Let $U_1, U_2, U_3 \sim \text{Unif}(0, 1)$. What is the CDF of $M = \max(U_1, U_2, U_3)$?

Question

I have the following problem:

Let $U_1, U_2, U_3 \sim \text{Unif}(0, 1)$, and let $L = \min(U_1, U_2, U_3)$ and $M = \max(U_1, U_2, U_3)$.

Find the marginal CDF and marginal PDF of $M$.

The solution says the following:

The event $M \le m$ is the same as the event that all three $U_1,U_2,U_3$ are at most $m$, so the CDF of $M$ is $F_M (m) = m^3$.

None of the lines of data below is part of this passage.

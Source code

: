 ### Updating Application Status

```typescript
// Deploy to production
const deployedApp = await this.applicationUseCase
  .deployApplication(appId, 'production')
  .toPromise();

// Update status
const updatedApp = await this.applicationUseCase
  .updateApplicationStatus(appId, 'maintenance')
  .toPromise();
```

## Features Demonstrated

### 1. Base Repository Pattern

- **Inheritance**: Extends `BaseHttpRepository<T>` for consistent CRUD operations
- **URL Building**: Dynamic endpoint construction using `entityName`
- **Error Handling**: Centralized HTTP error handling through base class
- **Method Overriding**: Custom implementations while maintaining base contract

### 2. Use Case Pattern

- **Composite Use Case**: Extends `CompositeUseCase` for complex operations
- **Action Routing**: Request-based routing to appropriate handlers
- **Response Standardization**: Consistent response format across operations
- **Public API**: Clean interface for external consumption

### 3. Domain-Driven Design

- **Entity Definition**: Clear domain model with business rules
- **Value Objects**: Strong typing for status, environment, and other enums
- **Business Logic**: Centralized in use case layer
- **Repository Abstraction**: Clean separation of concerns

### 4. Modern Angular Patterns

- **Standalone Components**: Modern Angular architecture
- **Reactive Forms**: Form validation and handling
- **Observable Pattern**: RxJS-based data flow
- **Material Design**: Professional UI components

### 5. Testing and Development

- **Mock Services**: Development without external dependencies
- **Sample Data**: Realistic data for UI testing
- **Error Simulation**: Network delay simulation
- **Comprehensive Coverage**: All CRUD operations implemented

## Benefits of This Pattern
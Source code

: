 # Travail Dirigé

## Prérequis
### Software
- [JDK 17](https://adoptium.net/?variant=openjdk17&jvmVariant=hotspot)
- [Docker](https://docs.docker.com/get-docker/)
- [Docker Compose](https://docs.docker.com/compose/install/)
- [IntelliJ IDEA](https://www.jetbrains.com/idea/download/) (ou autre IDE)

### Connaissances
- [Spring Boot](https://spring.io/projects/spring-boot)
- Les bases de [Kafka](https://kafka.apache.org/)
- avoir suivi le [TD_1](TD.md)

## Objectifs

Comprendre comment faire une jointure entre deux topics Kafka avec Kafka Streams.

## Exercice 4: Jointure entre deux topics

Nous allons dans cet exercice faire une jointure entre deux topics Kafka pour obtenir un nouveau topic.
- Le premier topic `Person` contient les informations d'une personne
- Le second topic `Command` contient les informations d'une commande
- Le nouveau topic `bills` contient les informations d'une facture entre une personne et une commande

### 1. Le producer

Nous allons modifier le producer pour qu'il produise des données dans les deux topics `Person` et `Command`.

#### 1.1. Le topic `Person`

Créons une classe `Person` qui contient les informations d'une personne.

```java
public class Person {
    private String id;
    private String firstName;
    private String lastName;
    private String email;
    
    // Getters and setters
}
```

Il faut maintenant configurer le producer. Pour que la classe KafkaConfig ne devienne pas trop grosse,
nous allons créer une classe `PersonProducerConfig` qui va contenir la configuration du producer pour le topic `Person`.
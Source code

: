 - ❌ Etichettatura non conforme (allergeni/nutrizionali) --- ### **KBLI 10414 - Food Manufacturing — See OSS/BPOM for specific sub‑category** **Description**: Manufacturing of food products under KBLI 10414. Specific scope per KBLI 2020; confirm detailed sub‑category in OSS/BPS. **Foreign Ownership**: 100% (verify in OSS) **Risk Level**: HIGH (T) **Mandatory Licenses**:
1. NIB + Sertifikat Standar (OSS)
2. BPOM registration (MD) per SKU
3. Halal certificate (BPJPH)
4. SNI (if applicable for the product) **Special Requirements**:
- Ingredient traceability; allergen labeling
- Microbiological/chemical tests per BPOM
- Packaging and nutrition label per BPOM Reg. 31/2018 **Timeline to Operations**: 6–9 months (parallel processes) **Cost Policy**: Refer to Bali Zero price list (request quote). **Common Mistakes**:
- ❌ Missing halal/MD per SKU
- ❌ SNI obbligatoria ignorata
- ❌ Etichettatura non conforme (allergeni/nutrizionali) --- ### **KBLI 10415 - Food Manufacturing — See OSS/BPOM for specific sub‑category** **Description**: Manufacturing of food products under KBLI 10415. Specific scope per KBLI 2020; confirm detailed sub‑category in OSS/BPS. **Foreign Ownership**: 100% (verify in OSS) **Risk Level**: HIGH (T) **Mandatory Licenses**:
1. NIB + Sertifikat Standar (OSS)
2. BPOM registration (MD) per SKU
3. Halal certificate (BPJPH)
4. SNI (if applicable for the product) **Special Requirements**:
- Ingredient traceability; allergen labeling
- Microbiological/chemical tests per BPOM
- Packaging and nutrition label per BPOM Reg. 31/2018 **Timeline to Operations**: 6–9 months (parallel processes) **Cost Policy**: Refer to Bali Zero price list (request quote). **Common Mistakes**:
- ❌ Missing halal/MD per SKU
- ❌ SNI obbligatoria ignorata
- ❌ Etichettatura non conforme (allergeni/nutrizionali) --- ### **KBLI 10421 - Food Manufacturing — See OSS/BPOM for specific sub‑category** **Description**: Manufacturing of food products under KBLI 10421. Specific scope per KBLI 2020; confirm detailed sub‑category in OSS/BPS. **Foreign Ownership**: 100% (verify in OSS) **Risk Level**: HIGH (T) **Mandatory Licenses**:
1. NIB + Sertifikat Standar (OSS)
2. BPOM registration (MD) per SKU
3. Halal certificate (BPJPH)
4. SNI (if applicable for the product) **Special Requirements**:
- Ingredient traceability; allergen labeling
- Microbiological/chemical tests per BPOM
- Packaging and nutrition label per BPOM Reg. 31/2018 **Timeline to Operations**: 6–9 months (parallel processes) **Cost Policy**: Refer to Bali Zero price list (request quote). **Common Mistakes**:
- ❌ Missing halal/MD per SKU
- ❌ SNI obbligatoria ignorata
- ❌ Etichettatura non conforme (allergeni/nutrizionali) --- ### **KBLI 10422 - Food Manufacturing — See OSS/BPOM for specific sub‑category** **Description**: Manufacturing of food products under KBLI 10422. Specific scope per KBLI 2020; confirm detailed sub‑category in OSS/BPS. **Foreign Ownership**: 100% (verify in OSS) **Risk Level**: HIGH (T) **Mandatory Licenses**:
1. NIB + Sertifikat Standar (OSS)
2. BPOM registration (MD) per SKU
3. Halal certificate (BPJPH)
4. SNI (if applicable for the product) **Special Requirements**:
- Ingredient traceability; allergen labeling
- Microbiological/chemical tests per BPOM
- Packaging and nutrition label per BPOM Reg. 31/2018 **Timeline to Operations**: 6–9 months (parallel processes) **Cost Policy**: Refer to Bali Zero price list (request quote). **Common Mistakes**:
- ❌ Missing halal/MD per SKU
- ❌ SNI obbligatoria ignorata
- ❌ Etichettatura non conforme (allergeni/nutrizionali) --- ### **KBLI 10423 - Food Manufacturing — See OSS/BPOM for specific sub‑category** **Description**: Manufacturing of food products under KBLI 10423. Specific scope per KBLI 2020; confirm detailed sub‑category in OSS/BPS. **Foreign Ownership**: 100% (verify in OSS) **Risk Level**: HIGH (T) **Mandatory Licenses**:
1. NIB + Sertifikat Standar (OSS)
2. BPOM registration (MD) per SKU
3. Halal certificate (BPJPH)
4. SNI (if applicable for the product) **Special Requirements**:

How is it that the CDF of $M$ is $m^3$ rather than $m$? This multiplies the max of each of $U_1, U_2, U_3$, rather than just taking the max of the function $M$ itself, so I'm unsure about the reasoning behind this.

I would greatly appreciate it if people could please take the time to clarify this.

Answer 1

$P(M \le m) = P(U_1 \le m, U_2 \le m, U_3 \le m)$ since your answer is $m^3$ are assume that they are not only identically distributed but also are independent, then: $P(U_1 \le m, U_2 \le m, U_3 \le m)=P(U_1 \le m)^3 = m^3$. Because if the maximum is $\le$ then something than all of them are $\le$ then that thing.

Answer 2

$m^{3}$ is correct. $P(M \leq m)=m^{3}$ for $0 <m<1$, $0$ for $m \leq 0$ and $1$ for $m \geq 1$.